The Kord-12.7 mm heavy machine gun is a Russian design that entered service in 1998 replacing the older NSV machine gun. Externally the weapon resembles the NSV; however, the internal mechanism has been extensively reworked, changing from a horizontally pivoting breech block to a rotating bolt design. Additionally the gas system has been changed and the muzzle baffle redesigned. These changes give the weapon reduced recoil compared with the NSV, allowing greater accuracy during sustained fire.
|Type||Heavy machine gun|
|Place of origin||Russia|
|Used by||Russian Army and Police (MVD)|
|Designer||A.A. Namitulin, N.M. Obidin, Ju.M. Bogdanov and V.I. Zhirokhin|
|Manufacturer||V.A. Degtyarev Plant|
|Variants||6P50-1, 6P50-2, 6P50-3, 6P49|
|Mass||25.5 kg (56.22 lb) (6P50)|
32 kg (71 lb) (6P50-1)
60 kg (130 lb) (6P50-2), 80 kg (180 lb) (6P50-3), 27 kg (60 lb) (6P49)
|Length||1,980 mm (78.0 in) (6P50-1, 6P50-2, 6P50-3)|
1,625 mm (64.0 in) (6P49)
|Barrel length||1,070 mm (42.1 in)|
12.7×99mm NATO (export)
|Action||Gas-operated, rotating bolt|
|Rate of fire||600–650 rounds/min|
|Muzzle velocity||860 m/s (2,821.5 ft/s)|
|Effective firing range||2000 m|
|Feed system||50-round linked belt|
The catalyst for the development of the weapon was a complete lack of any heavy machine guns in construction at that time in the Russian Federation. Prior to the dissolution of the Soviet Union, the weapon that had functioned as the heavy machine gun was the NSV, or "Utes" or "Utjos" ("утёс", meaning one lonely cliff in Russian, this name was its designation during development) machine gun. The main production centre for the NSV was located in what is now Kazakhstan.
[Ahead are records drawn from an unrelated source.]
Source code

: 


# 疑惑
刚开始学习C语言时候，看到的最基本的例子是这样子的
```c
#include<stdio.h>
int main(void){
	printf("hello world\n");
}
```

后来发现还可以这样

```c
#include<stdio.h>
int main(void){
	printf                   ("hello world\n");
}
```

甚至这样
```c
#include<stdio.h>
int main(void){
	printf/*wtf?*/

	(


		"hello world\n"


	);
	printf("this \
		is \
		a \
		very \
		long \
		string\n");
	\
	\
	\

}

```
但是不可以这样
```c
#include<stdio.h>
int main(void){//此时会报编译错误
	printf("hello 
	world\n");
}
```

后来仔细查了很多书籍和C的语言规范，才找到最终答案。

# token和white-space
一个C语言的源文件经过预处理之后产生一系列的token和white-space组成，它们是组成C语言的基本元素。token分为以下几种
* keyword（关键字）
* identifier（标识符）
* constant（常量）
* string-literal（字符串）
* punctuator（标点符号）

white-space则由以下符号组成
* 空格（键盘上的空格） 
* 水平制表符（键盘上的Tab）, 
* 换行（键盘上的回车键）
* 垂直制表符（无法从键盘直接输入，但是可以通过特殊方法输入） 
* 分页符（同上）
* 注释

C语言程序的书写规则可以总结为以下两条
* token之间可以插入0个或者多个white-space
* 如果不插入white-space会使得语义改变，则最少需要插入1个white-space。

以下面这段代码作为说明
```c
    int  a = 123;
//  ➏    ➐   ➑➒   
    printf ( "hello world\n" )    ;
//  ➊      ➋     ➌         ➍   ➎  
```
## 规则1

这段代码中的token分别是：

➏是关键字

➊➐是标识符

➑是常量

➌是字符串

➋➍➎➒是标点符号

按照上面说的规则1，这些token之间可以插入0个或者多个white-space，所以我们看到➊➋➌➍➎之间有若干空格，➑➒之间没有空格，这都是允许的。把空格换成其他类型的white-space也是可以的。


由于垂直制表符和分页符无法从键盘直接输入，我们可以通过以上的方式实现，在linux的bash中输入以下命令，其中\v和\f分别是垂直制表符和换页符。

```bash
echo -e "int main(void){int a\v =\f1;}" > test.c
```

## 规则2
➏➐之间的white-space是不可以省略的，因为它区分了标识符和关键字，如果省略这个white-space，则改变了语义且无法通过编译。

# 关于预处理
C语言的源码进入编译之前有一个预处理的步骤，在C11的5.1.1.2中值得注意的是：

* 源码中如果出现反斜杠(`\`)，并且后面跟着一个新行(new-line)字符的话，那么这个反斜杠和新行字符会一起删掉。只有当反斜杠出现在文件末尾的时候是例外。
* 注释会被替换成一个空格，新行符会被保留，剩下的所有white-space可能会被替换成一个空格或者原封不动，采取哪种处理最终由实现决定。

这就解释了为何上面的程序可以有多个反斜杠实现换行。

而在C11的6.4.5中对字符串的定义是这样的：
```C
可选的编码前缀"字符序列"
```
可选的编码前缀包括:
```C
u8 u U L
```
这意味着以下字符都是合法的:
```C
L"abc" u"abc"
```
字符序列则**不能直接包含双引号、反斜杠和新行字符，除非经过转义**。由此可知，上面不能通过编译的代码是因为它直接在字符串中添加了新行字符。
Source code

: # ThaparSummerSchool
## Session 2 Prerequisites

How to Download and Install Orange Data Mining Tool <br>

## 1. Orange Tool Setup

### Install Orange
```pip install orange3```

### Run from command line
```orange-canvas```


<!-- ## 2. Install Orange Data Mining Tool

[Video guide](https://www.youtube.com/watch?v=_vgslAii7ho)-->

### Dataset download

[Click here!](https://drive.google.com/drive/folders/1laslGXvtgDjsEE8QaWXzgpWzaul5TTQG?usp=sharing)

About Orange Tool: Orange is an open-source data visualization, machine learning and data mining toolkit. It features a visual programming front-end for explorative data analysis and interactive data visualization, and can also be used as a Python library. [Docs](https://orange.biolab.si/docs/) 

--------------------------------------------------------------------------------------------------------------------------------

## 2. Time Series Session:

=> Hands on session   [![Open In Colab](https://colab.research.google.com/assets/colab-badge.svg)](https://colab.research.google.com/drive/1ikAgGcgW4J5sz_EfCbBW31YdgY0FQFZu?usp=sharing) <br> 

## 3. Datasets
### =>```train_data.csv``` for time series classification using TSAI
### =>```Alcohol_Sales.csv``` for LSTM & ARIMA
The Russian Degtyarev bureau was given the job of producing an updated version of the weapon chambered in the 12.7×108mm cartridge, which could be used for support, mounted on vehicles or in an anti-aircraft capacity. All variants of the weapon are also available chambered in the .50 BMG (12.7×99mm NATO) cartridge for export sales.
The weapon employs new construction, and consequently is significantly lighter than its predecessor. The firing mechanism is very rugged, and is capable of a greater rate of fire and significantly less recoil. Because a new barrel made of a high-tech alloy minimizes distortion and drop, accuracy has increased tremendously over previous Soviet machine guns. Unlike its predecessor, it may be fired from a bipod; a rather unusual feature for 12.7 mm/.50 caliber heavy machine guns. Its relatively light weight and lesser recoil allows stronger soldiers to move the gun around without assistance.
The Kord machine gun was used by the Russian forces in 1999–2000 during the Second Chechen war and in 2008 during the Russo-Georgian War. It later saw action in the Russo-Ukrainian War and in the Syrian Civil War. 6P67, 6P68, 6P69 versions entered service in 2019.
The Kord machine gun was seen being fired in a Ukrainian cell phone video during the Russo-Ukrainian War in 2022.